Tuesday, June 5, 2012

Black ministers skeptical on Elizabeth Warren, want candidate meetings.





Black ministers skeptical on Elizabeth Warren, want candidate meetings.(BG).Dogged by weeks of questions about whether her claims of Native American heritage helped advance her career, Elizabeth Warren now faces skepticism from some of Boston’s black ministers whose appearance with Scott Brown just after his 2010 election to US Senate helped shape Brown’s image as a different breed of Republican. “It will take more than an impromptu endorsement by Governor Patrick to make an intellectually compelling case why Elizabeth Warren deserves to be the next senator,” said the Rev. Eugene F. Rivers III, referring to the state’s governor, Deval Patrick, who is black.
Rivers said he will ask Warren and Brown to meet with the black community to address its concerns. “The support she receives should be earned.” The pressure comes at a difficult time for Warren, a white Harvard Law bankruptcy professor who has spent five weeks deflecting criticism for identifying herself as having Native American heritage. Warren, a nationally known consumer advocate who led a federal oversight committee on bank bailout funds, has been unable to provide proof of her heritage and has been hounded by the suggestion that her minority status brought her a hiring preference, though Warren and some of her past employers have denied that. As a result, a hot-button issue of past decades — affirmative action — has taken center stage in a recession-era campaign that Warren had hoped to focus on defending the middle class. [...] But Rivers said the questions are legitimate and could affect Warren’s image in the black community and the public at large. “It is within bounds to raise the question of whether or not a white woman used the minority card for her professional advantage,” said Rivers. “Ancestry is not the issue,” Rivers added, saying that Warren’s handling of the controversy raises questions beyond her heritage.

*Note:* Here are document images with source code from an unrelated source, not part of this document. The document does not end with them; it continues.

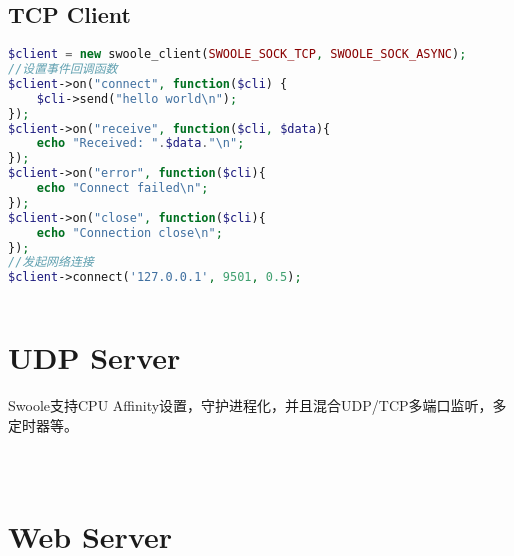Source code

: \begin{lstlisting}[language=PHP]

\end{lstlisting}


\section{TCP Client}




\begin{lstlisting}[language=PHP]
$client = new swoole_client(SWOOLE_SOCK_TCP, SWOOLE_SOCK_ASYNC);
//设置事件回调函数
$client->on("connect", function($cli) {
    $cli->send("hello world\n");
});
$client->on("receive", function($cli, $data){
    echo "Received: ".$data."\n";
});
$client->on("error", function($cli){
    echo "Connect failed\n";
});
$client->on("close", function($cli){
    echo "Connection close\n";
});
//发起网络连接
$client->connect('127.0.0.1', 9501, 0.5);
\end{lstlisting}








\begin{lstlisting}[language=PHP]

\end{lstlisting}



\chapter{UDP Server}

Swoole支持CPU Affinity设置，守护进程化，并且混合UDP/TCP多端口监听，多定时器等。

\begin{lstlisting}[language=PHP]

\end{lstlisting}




\begin{lstlisting}[language=PHP]

\end{lstlisting}




\begin{lstlisting}[language=PHP]

\end{lstlisting}

\chapter{Web Server}


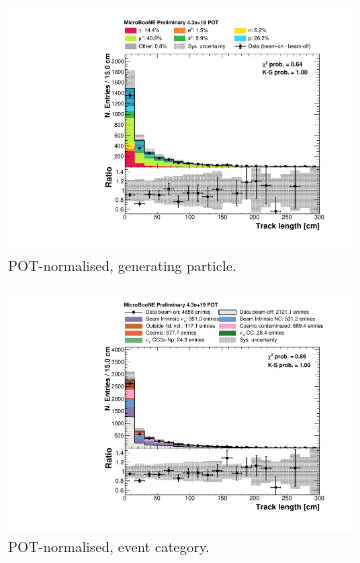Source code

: \begin{figure}[htbp]
\centering
  \begin{subfigure}{0.49\textwidth}
    \includegraphics[width=\linewidth]{figures/h_track_length_pdg.pdf}
    \caption{POT-normalised, generating particle.} \label{fig:length_pdg}
  \end{subfigure}
  \begin{subfigure}{0.49\textwidth}
    \includegraphics[width=\linewidth]{figures/h_track_length.pdf}
    \caption{POT-normalised, event category.} \label{fig:length_pot}
  \end{subfigure}
    \begin{subfigure}{0.49\textwidth}

\end{subfigure}
\end{figure}
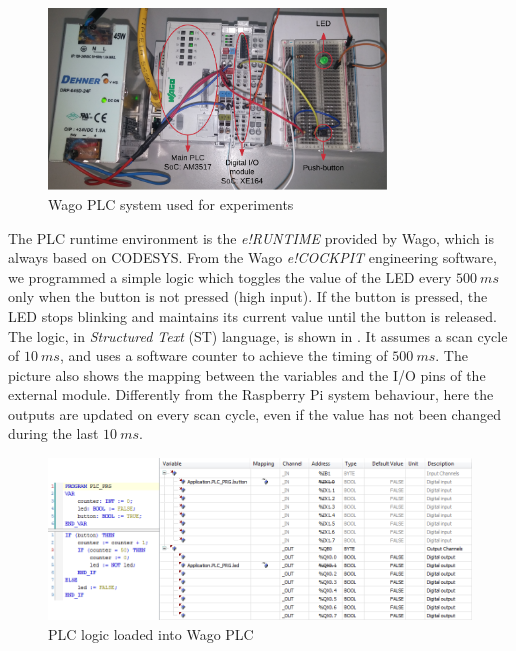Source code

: \begin{figure}[h]
\centerline{\includegraphics[width=0.8\textwidth]{res/plc_system}}
\caption{Wago PLC system used for experiments \label{fig:plc_system}}
\end{figure}

The PLC runtime environment is the \emph{e!RUNTIME} provided by Wago, which is always based on CODESYS. From the Wago \emph{e!COCKPIT} engineering software,
we programmed a simple logic which toggles the value of the LED every $\SI{500}{ms}$ only when the button is not pressed (high input). If the button is pressed,
the LED stops blinking and maintains its current value until the button is released. The logic, in \emph{Structured Text} (ST) language, is shown in .
It assumes a scan cycle of $\SI{10}{ms}$, and uses a software counter to achieve the timing of $\SI{500}{ms}$. The picture also shows the mapping between the variables
and the I/O pins of the external module. Differently from the Raspberry Pi system behaviour, here the outputs are updated on every scan cycle, even if the value has not been changed
during the last $\SI{10}{ms}$.
\begin{figure}[h]
\centerline{\includegraphics[width=\textwidth]{res/plc_logic}}
\caption{PLC logic loaded into Wago PLC \label{fig:plc_logic}}
\end{figure}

“Did you tell the truth? Because you marketed yourself as the good-guy, straight-shooting-populist, representing-poor-people candidate.” “Affirmative action — that issue becomes important because it points to who you are,” added the Rev. Jeffrey Brown, executive director of the TenPoint Coalition, who pointed to an assertion that she is 1/32 Cherokee. “I’m thinking to myself, if I was 1/32 white, or of European descent, would I be able to put on an application that I was white? And if you look at a picture of me, you see what I’m talking about. The question is not a trivial one, or one that can just be dismissed as a Republican tactic. And I say this as someone who campaigned for Martha Coakley and I’m independent in terms of my political status.”Read the full story here.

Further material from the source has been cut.